The Web Has Always Been a Semantic Web

March 16, 2008

We started with the semantics of document structure. That’s what the World Wide Web is made of. It’s a giant network of HTML pages linking to each other. HTML (Hyper-Text Markup Language) documents have titles, links, headings and other elements that allow us to see web pages the way we do today. The whole idea of a “Hyper-Text” is referring to the power of a form of semantics. It is a matter of semantics that we see <a>this</a> as a link and
<h2>

this

</h2>
as a heading. It is the semantics of document structure a.k.a, HTML that have made it possible for documents like this one to link to others and for all of these pages that make up the Web to be rendered by our computers in more or less the same way.

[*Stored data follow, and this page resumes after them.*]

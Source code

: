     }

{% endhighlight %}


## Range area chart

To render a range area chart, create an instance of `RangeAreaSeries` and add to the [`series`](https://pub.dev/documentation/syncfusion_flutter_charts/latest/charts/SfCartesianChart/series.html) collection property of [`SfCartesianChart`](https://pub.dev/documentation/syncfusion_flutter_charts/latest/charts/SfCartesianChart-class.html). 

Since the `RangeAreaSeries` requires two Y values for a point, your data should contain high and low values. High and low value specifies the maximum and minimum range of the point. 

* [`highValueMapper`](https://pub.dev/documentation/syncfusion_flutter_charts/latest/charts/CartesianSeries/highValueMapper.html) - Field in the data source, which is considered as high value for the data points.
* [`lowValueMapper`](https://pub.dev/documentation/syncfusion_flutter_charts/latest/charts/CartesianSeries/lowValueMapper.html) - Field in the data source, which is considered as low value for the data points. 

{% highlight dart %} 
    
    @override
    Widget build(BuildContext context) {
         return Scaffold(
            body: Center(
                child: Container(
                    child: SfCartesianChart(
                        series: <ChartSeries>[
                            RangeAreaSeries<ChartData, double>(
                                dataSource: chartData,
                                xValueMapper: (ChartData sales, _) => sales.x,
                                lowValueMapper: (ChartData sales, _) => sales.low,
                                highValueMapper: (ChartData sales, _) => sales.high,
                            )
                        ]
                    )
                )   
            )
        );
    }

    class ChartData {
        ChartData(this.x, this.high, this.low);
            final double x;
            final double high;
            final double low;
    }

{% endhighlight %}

The Idea of “The Semantic Web” is really only necessary for the sake of comparison.

So to sort out the semantics of what we’re talking about when we use the word “semantic” with regard to the Web, The Semantic Web refers to a movement toward not just semantics that define the structure of documents or pages, but semantics being applied to how information is made available over the Net.

Recent trends in the Web’s growth are making computer-language standards for compartmentalizing domains of data. The Semantic Web is a movement toward not just using semantics for defining document structure, but using semantics to make declarations about the context in which a linked resource or bit of information can be useful.

Entry Filed under: Semantic Web, technology. Tags: .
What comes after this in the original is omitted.